Some pedigree cattle breeders are overfeeding young bulls to the detriment of the animals’ subsequent fertility, according to Galway veterinarian Conor Geraghty.
“Young bulls submitted for sale with a fat cover greater than 4.5 may be sub fertile,” he said.
“Under such circumstances the bulls will have excessive fat levels in the scrotum, which will lead to increased temperatures of the testes. This, in turn, reduces testicular function.”
Geraghty confirmed that fat levels will come back to more normal values as bulls start covering females.
“But it could take a minimum of six weeks, and even months, for their fertility levels to come back to normal. In the meantime, herd breeding programmes could be badly affected,” he said.
Geraghty was one of 40 Irish veterinarians who attended a recent Bull Fertility Masterclass in Dublin, given by international fertility specialist Professor Al Barth. The event was organised XL Vets.
Geraghty said that bull fertility examinations which do not include semen morphology assessments may well miss a large number of sub or infertile bulls.
“Approximately 80% of the breeding bulls in this country are fully fertile.

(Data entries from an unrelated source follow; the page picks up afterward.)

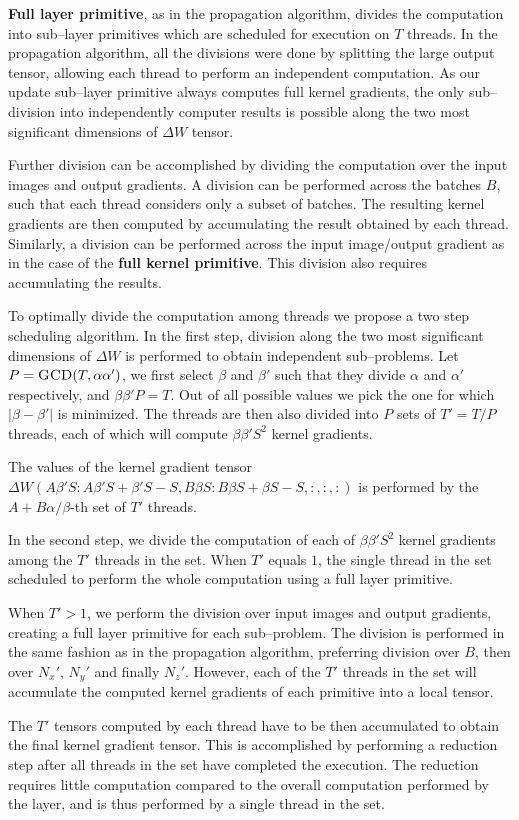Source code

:   {\bf Full layer primitive}, as in the propagation algorithm, divides
  the computation into sub--layer primitives which are scheduled for
  execution on $T$ threads.  In the propagation algorithm, all the
  divisions were done by splitting the large output tensor, allowing
  each thread to perform an independent computation.  As our update
  sub--layer primitive always computes full kernel gradients, the only
  sub--division into independently computer results is possible along
  the two most significant dimensions of $\Delta W$ tensor.

  Further division can be accomplished by dividing the computation
  over the input images and output gradients.  A division can be
  performed across the batches $B$, such that each thread considers
  only a subset of batches.  The resulting kernel gradients are then
  computed by accumulating the result obtained by each thread.
  Similarly, a division can be performed across the input image/output
  gradient as in the case of the {\bf full kernel primitive}.  This
  division also requires accumulating the results.

  To optimally divide the computation among threads we propose a two
  step scheduling algorithm.  In the first step, division along the
  two most significant dimensions of $\Delta W$ is performed to obtain
  independent sub--problems.  Let $P = \textnormal{\scshape GCD}(T,\alpha\alpha')$,
  we first select $\beta$ and $\beta'$ such that they divide $\alpha$
  and $\alpha'$ respectively, and $\beta\beta'P = T$.  Out of all
  possible values we pick the one for which $|\beta -\beta'|$ is
  minimized.  The threads are then also divided into $P$ sets of
  $T'=T/P$ threads, each of which will compute $\beta\beta'S^2$ kernel
  gradients.

  The values of the kernel gradient tensor $\Delta W(A
  \beta'S:A\beta'S+\beta'S-S,B \beta S: B\beta S + \beta S -S, :,:,:)$ is
  performed by the $A + B \alpha / \beta$-th set of $T'$ threads.

  In the second step, we divide the computation of each of
  $\beta\beta'S^2$ kernel gradients among the $T'$ threads in the set.
  When $T'$ equals $1$, the single thread in the set scheduled to
  perform the whole computation using a full layer primitive.

  When $T'>1$, we perform the division over input images and output
  gradients, creating a full layer primitive for each sub--problem.
  The division is performed in the same fashion as in the propagation
  algorithm, preferring division over $B$, then over $N_x'$, $N_y'$
  and finally $N_z'$.  However, each of the $T'$ threads in the set
  will accumulate the computed kernel gradients of each primitive into
  a local tensor.

  The $T'$ tensors computed by each thread have to be then accumulated
  to obtain the final kernel gradient tensor.  This is accomplished by
  performing a reduction step after all threads in the set have
  completed the execution. The reduction requires little computation
  compared to the overall computation performed by the layer, and is
  thus performed by a single thread in the set.
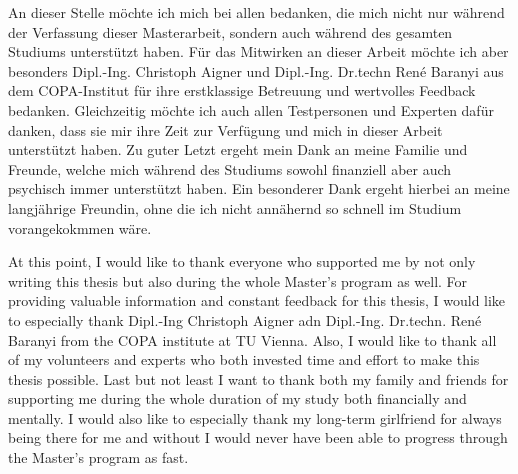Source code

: \documentclass[draft,final]{vutinfth} %
\begin{document}
\frontmatter %

\addstatementpage

\begin{danksagung*}
An dieser Stelle möchte ich mich bei allen bedanken, die mich nicht nur während der Verfassung dieser Masterarbeit, sondern auch während des gesamten Studiums unterstützt haben. Für das Mitwirken an dieser Arbeit möchte ich aber besonders Dipl.-Ing. Christoph Aigner und Dipl.-Ing. Dr.techn René Baranyi aus dem COPA-Institut für ihre erstklassige Betreuung und wertvolles Feedback bedanken. Gleichzeitig möchte ich auch allen Testpersonen und Experten dafür danken, dass sie mir ihre Zeit zur Verfügung und mich in dieser Arbeit unterstützt haben. Zu guter Letzt ergeht mein Dank an meine Familie und Freunde, welche mich während des Studiums sowohl finanziell aber auch psychisch immer unterstützt haben. Ein besonderer Dank ergeht hierbei an meine langjährige Freundin, ohne die ich nicht annähernd so schnell im Studium vorangekokmmen wäre. \end{danksagung*}

\begin{acknowledgements*}
At this point, I would like to thank everyone who supported me by not only writing this thesis but also during the whole Master's program as well. For providing valuable information and constant feedback for this thesis, I would like to especially thank Dipl.-Ing Christoph Aigner adn Dipl.-Ing. Dr.techn. René Baranyi from the COPA institute at TU Vienna. Also, I would like to thank all of my volunteers and experts who both invested time and effort to make this thesis possible. Last but not least I want to thank both my family and friends for supporting me during the whole duration of my study both financially and mentally. I would also like to especially thank my long-term girlfriend for always being there for me and without I would never have been able to progress through the Master's program as fast.
\end{acknowledgements*}
\end{document}
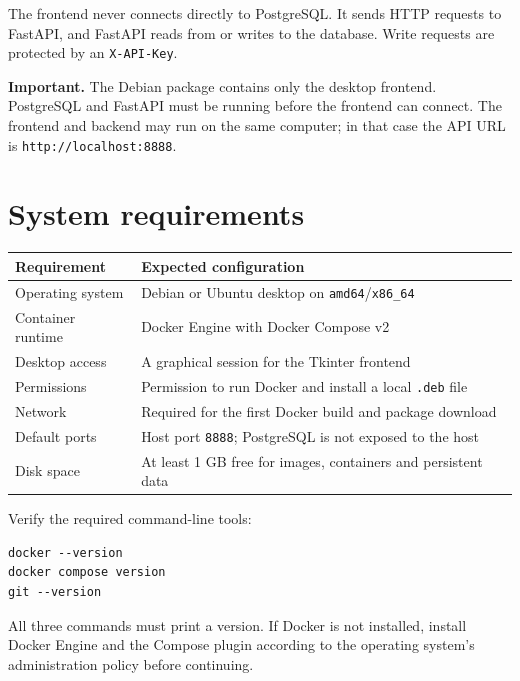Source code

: \documentclass[11pt,a4paper]{article}
\begin{document}
The frontend never connects directly to PostgreSQL. It sends HTTP requests to
FastAPI, and FastAPI reads from or writes to the database. Write requests are
protected by an \texttt{X-API-Key}.

\begin{warnbox}
\textbf{Important.} The Debian package contains only the desktop frontend.
PostgreSQL and FastAPI must be running before the frontend can connect. The
frontend and backend may run on the same computer; in that case the API URL is
\texttt{http://localhost:8888}.
\end{warnbox}

\section{System requirements}

\begin{tabularx}{\linewidth}{@{}p{4.1cm}X@{}}
\toprule
\textbf{Requirement} & \textbf{Expected configuration} \\
\midrule
Operating system & Debian or Ubuntu desktop on \texttt{amd64}/\texttt{x86\_64} \\
Container runtime & Docker Engine with Docker Compose v2 \\
Desktop access & A graphical session for the Tkinter frontend \\
Permissions & Permission to run Docker and install a local \texttt{.deb} file \\
Network & Required for the first Docker build and package download \\
Default ports & Host port \texttt{8888}; PostgreSQL is not exposed to the host \\
Disk space & At least 1 GB free for images, containers and persistent data \\
\bottomrule
\end{tabularx}

Verify the required command-line tools:

\begin{lstlisting}[caption={Checking Docker, Compose and Git}]
docker --version
docker compose version
git --version
\end{lstlisting}

All three commands must print a version. If Docker is not installed, install
Docker Engine and the Compose plugin according to the operating system's
administration policy before continuing.
\end{document}
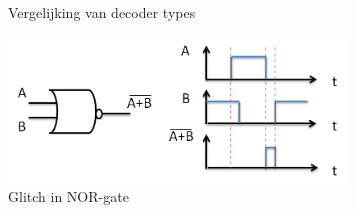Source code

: \begin{figure}[!ht]
\centering
{}
\\
\caption[Vergelijking van decoder types]{Vergelijking van decoder types}
\end{figure}



\begin{figure}[!ht]
  \centering
  \includegraphics[width=0.8\textwidth]{../fig/hfdst-decoders-glitch.png}
  \caption[Glitch in NOR-gate]{Glitch in NOR-gate}
  \label{fig:decoder_glitch}
\end{figure}


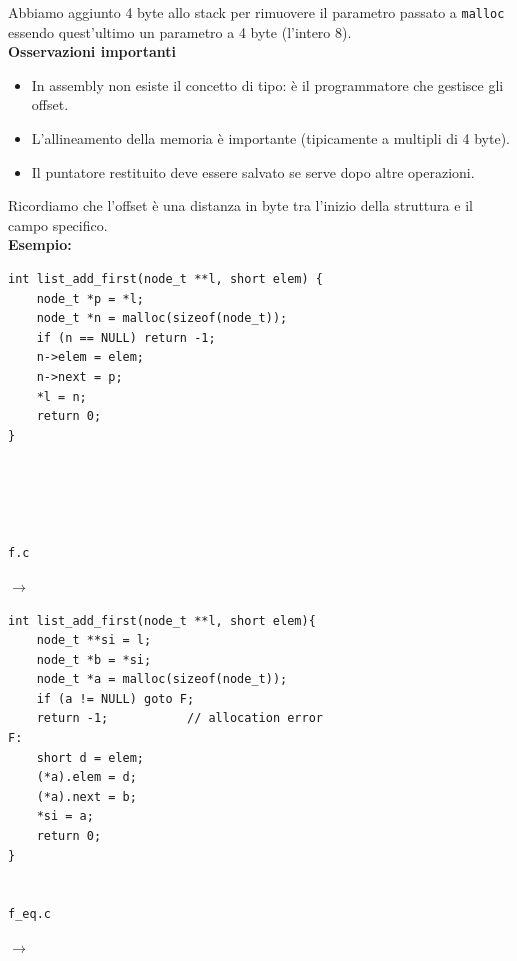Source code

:\noindent  Abbiamo aggiunto 4 byte allo stack per rimuovere il parametro passato a \texttt{malloc} essendo
quest'ultimo un parametro a 4 byte (l'intero 8).\\
\noindent\textbf{Osservazioni importanti}
\begin{itemize}
    \item In assembly non esiste il concetto di tipo: è il programmatore che gestisce gli offset.
    \item L'allineamento della memoria è importante (tipicamente a multipli di 4 byte).
    \item Il puntatore restituito deve essere salvato se serve dopo altre operazioni.
\end{itemize}
\noindent Ricordiamo che l'offset è una distanza in byte tra 
l'inizio della struttura e il campo specifico. \bigskip\\
\newpage
\noindent\textbf{Esempio:} \bigskip\\
\begin{minipage}{0.3\textwidth}
    \begin{verbatim}
int list_add_first(node_t **l, short elem) {
    node_t *p = *l;
    node_t *n = malloc(sizeof(node_t));
    if (n == NULL) return -1;         
    n->elem = elem;
    n->next = p;
    *l = n;
    return 0;
}





f.c
    \end{verbatim}
\end{minipage}
\hfill
$\longrightarrow$
\hfill
\begin{minipage}{0.3\textwidth}
    \begin{verbatim}
int list_add_first(node_t **l, short elem){
    node_t **si = l;
    node_t *b = *si;
    node_t *a = malloc(sizeof(node_t));
    if (a != NULL) goto F;
    return -1;           // allocation error
F:
    short d = elem;
    (*a).elem = d;
    (*a).next = b;
    *si = a;
    return 0;
}


f_eq.c
    \end{verbatim}
\end{minipage}
\hfill
$\longrightarrow$
\hfill
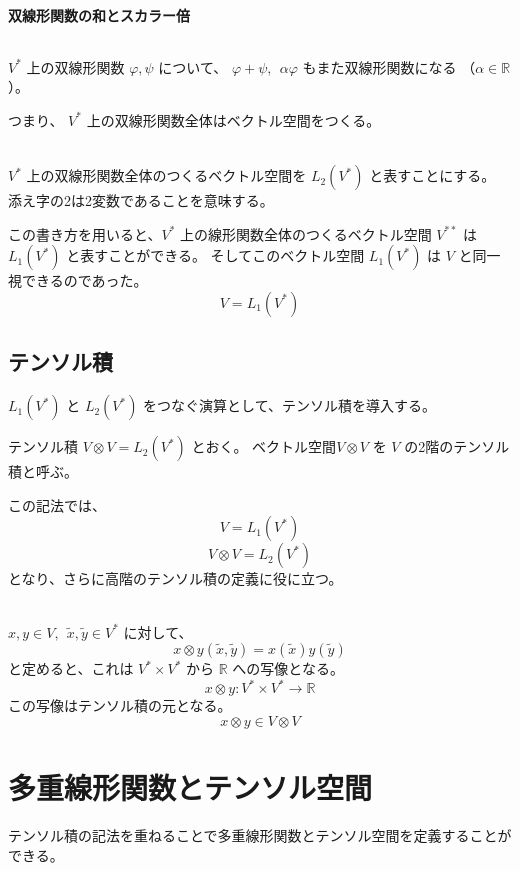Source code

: \documentclass[uplatex,a4j,12pt,dvipdfmx]{jsarticle}
\begin{document}
\paragraph{双線形関数の和とスカラー倍}

${}$

$V^{*}$ 上の双線形関数 $\varphi, \psi$ について、
$\varphi + \psi, \ \ \alpha \varphi$ もまた双線形関数になる
（$\alpha \in \mathbb{R}$）。

つまり、 $V^{*}$ 上の双線形関数全体はベクトル空間をつくる。

\ \\

$V^{*}$ 上の双線形関数全体のつくるベクトル空間を $L_{2}(V^{*})$ と表すことにする。
添え字の2は2変数であることを意味する。

この書き方を用いると、$V^{*}$ 上の線形関数全体のつくるベクトル空間 $V^{**}$ は
$L_{1}(V^{*})$ と表すことができる。
そしてこのベクトル空間 $L_{1}(V^{*})$ は $V$ と同一視できるのであった。
$$
	V = L_{1}(V^{*})
$$

\subsection{テンソル積}

$L_{1}(V^{*})$ と $L_{2}(V^{*})$ をつなぐ演算として、テンソル積を導入する。

\begin{itembox}[l]{テンソル積}
	$V \otimes V = L_{2}(V^{*})$ とおく。
	ベクトル空間$V \otimes V$ を $V$ の2階のテンソル積と呼ぶ。
\end{itembox}

この記法では、
$$V = L_{1}(V^{*})$$
$$V \otimes V = L_{2}(V^{*})$$
となり、さらに高階のテンソル積の定義に役に立つ。

\ \\

$x,y \in V, \ \ \tilde{x}, \tilde{y} \in V^{*}$ に対して、
$$
	x \otimes y(\tilde{x}, \tilde{y}) = x(\tilde{x}) y(\tilde{y})
$$
と定めると、これは
$V^{*} \times V^{*}$
から
$\mathbb{R}$ への写像となる。
$$
	x \otimes y : V^{*} \times V^{*} \to \mathbb{R}
$$
この写像はテンソル積の元となる。
$$
	x \otimes y \in V \otimes V
$$

\section{多重線形関数とテンソル空間}

テンソル積の記法を重ねることで多重線形関数とテンソル空間を定義することができる。
\end{document}
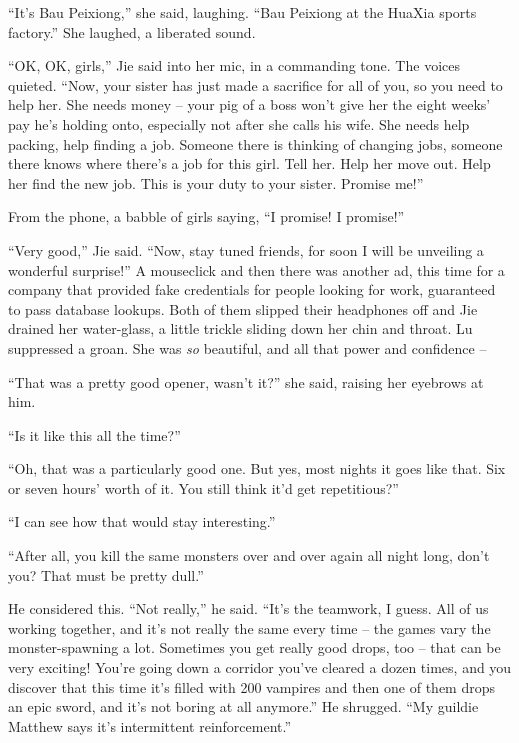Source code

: ``It's Bau Peixiong,'' she said, laughing. ``Bau Peixiong at the
HuaXia sports factory.'' She laughed, a liberated sound.

``OK, OK, girls,'' Jie said into her mic, in a commanding tone. The
voices quieted. ``Now, your sister has just made a sacrifice for all
of you, so you need to help her. She needs money -- your pig of a
boss won't give her the eight weeks' pay he's holding onto,
especially not after she calls his wife. She needs help packing,
help finding a job. Someone there is thinking of changing jobs,
someone there knows where there's a job for this girl. Tell her.
Help her move out. Help her find the new job. This is your duty to
your sister. Promise me!''

From the phone, a babble of girls saying, ``I promise! I promise!''

``Very good,'' Jie said. ``Now, stay tuned friends, for soon I will be
unveiling a wonderful surprise!'' A mouseclick and then there was
another ad, this time for a company that provided fake credentials
for people looking for work, guaranteed to pass database lookups.
Both of them slipped their headphones off and Jie drained her
water-glass, a little trickle sliding down her chin and throat. Lu
suppressed a groan. She was \emph{so} beautiful, and all that power
and confidence --

``That was a pretty good opener, wasn't it?'' she said, raising her
eyebrows at him.

``Is it like this all the time?''

``Oh, that was a particularly good one. But yes, most nights it goes
like that. Six or seven hours' worth of it. You still think it'd
get repetitious?''

``I can see how that would stay interesting.''

``After all, you kill the same monsters over and over again all
night long, don't you? That must be pretty dull.''

He considered this. ``Not really,'' he said. ``It's the teamwork, I
guess. All of us working together, and it's not really the same
every time -- the games vary the monster-spawning a lot. Sometimes
you get really good drops, too -- that can be very exciting! You're
going down a corridor you've cleared a dozen times, and you
discover that this time it's filled with 200 vampires and then one
of them drops an epic sword, and it's not boring at all anymore.''
He shrugged. ``My guildie Matthew says it's intermittent
reinforcement.''

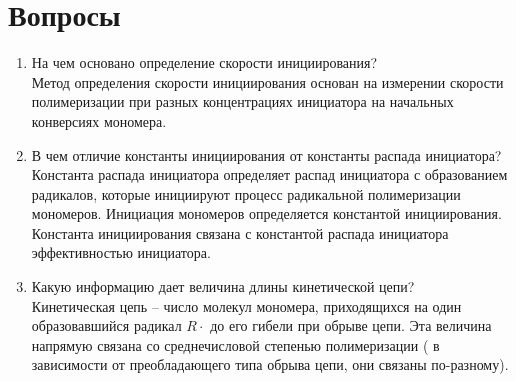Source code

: \documentclass[12pt]{article}
\begin{document}
\section{Вопросы}
\begin{enumerate}
	\item На чем основано определение скорости инициирования? \\
	Метод определения скорости инициирования основан на измерении скорости полимеризации при разных концентрациях инициатора на начальных конверсиях мономера.
	\item В чем отличие константы инициирования от константы распада инициатора? \\
	Константа распада инициатора определяет распад инициатора с образованием радикалов, которые инициируют процесс радикальной полимеризации мономеров. Инициация мономеров определяется константой инициирования. Константа инициирования связана с константой распада инициатора эффективностью инициатора.
	\item Какую информацию дает величина длины кинетической цепи? \\
	Кинетическая цепь -- число молекул мономера, приходящихся на один образовавшийся радикал $R\cdot$  до его гибели при обрыве цепи. Эта величина напрямую связана со среднечисловой степенью полимеризации ( в зависимости от преобладающего типа обрыва цепи, они связаны по-разному). 
\end{enumerate}
\end{document}
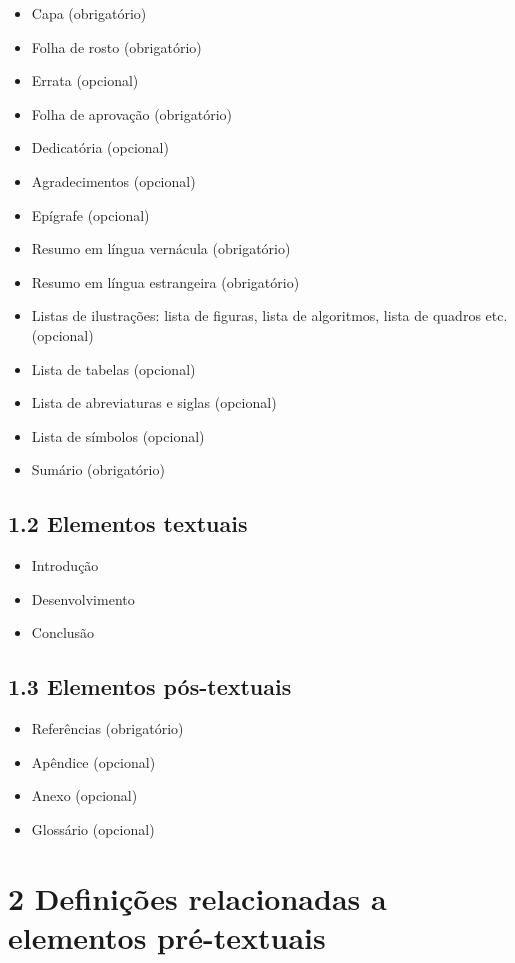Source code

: \documentclass[
	12pt,				%
	oneside,			%
	a4paper,			%
	english,			%
	brazil				%
	]{abntex2ppgsi}
\begin{document}
\begin{anexosenv}
\begin{itemize}
	\item Capa (obrigatório)
	\item	Folha de rosto (obrigatório)
	\item	Errata (opcional)
	\item	Folha de aprovação (obrigatório)
	\item	Dedicatória (opcional)
	\item	Agradecimentos (opcional)
	\item	Epígrafe (opcional)
	\item	Resumo em língua vernácula (obrigatório)
	\item	Resumo em língua estrangeira (obrigatório)
	\item	Listas de ilustrações: lista de figuras, lista de algoritmos, lista de quadros etc. (opcional)
	\item	Lista de tabelas (opcional)
	\item	Lista de abreviaturas e siglas (opcional)
	\item	Lista de símbolos (opcional)
	\item	Sumário (obrigatório)
\end{itemize}

\subsection*{1.2 Elementos textuais}

\begin{itemize}
	\item	Introdução
	\item	Desenvolvimento
	\item	Conclusão
\end{itemize}

\subsection*{1.3 Elementos pós-textuais}

\begin{itemize}
	\item	Referências (obrigatório)
	\item	Apêndice (opcional)
	\item	Anexo (opcional)
	\item	Glossário (opcional)
\end{itemize}

\section*{2 Definições relacionadas a elementos pré-textuais}


\end{anexosenv}
\end{document}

That leaves the other 20%, where problems can arise.
“Pre-sale semen tests may not include a detailed analysis of semen morphology. Simply number counting sperm is not sufficient to determine a bull’s breeding potential.
“If there are anomalies with the shape and size of an individual bull’s sperms than they may not be able to successfully fertilise an egg.
“I strongly advise that farmers should have their bull’s semen tested prior to the start of each breeding season.
“In our own case we sperm test 100 bulls annually. And this includes a detailed microscopic examination of sperm structure.
Geraghty confirmed that frozen semen evaluation is important.
“Problems with semen quality can have a detrimental effect on the six week in-calf rate,” he said
“While quality control in Irish AI companies is stringent, the increase in imported semen and home collection of bulls leave farmers open to increased risk.”